Rendered images with source text
--------------------------------

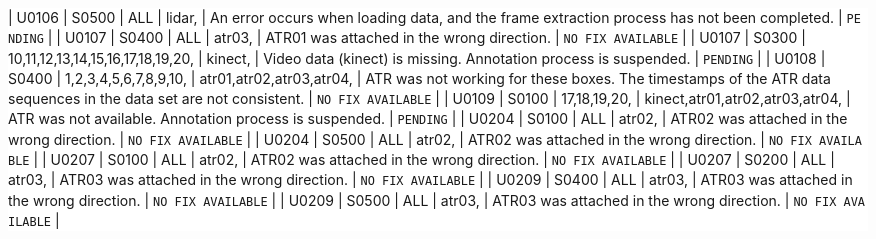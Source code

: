| U0106   | S0500    | ALL                               | lidar,                          | An error occurs when loading data, and the frame extraction process has not been completed.                       | `PENDING`          |
| U0107   | S0400    | ALL                               | atr03,                          | ATR01 was attached in the wrong direction.                                                                        | `NO FIX AVAILABLE` |
| U0107   | S0300    | 10,11,12,13,14,15,16,17,18,19,20, | kinect,                         | Video data (kinect) is missing. Annotation process is suspended.                                                  | `PENDING`          |
| U0108   | S0400    | 1,2,3,4,5,6,7,8,9,10,             | atr01,atr02,atr03,atr04,        | ATR was not working for these boxes. The timestamps of the ATR data sequences in the data set are not consistent. | `NO FIX AVAILABLE` |
| U0109   | S0100    | 17,18,19,20,                      | kinect,atr01,atr02,atr03,atr04, | ATR was not available. Annotation process is suspended.                                                           | `PENDING`          |
| U0204   | S0100    | ALL                               | atr02,                          | ATR02 was attached in the wrong direction.                                                                        | `NO FIX AVAILABLE` |
| U0204   | S0500    | ALL                               | atr02,                          | ATR02 was attached in the wrong direction.                                                                        | `NO FIX AVAILABLE` |
| U0207   | S0100    | ALL                               | atr02,                          | ATR02 was attached in the wrong direction.                                                                        | `NO FIX AVAILABLE` |
| U0207   | S0200    | ALL                               | atr03,                          | ATR03 was attached in the wrong direction.                                                                        | `NO FIX AVAILABLE` |
| U0209   | S0400    | ALL                               | atr03,                          | ATR03 was attached in the wrong direction.                                                                        | `NO FIX AVAILABLE` |
| U0209   | S0500    | ALL                               | atr03,                          | ATR03 was attached in the wrong direction.                                                                        | `NO FIX AVAILABLE` |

--------------------------------

Work to be completed: Copy out each line of the entries that holds "suspended".

Solution to this problem:
| U0107   | S0300    | 10,11,12,13,14,15,16,17,18,19,20, | kinect,                         | Video data (kinect) is missing. Annotation process is suspended.                                                  | `PENDING`          |
| U0109   | S0100    | 17,18,19,20,                      | kinect,atr01,atr02,atr03,atr04, | ATR was not available. Annotation process is suspended.                                                           | `PENDING`          |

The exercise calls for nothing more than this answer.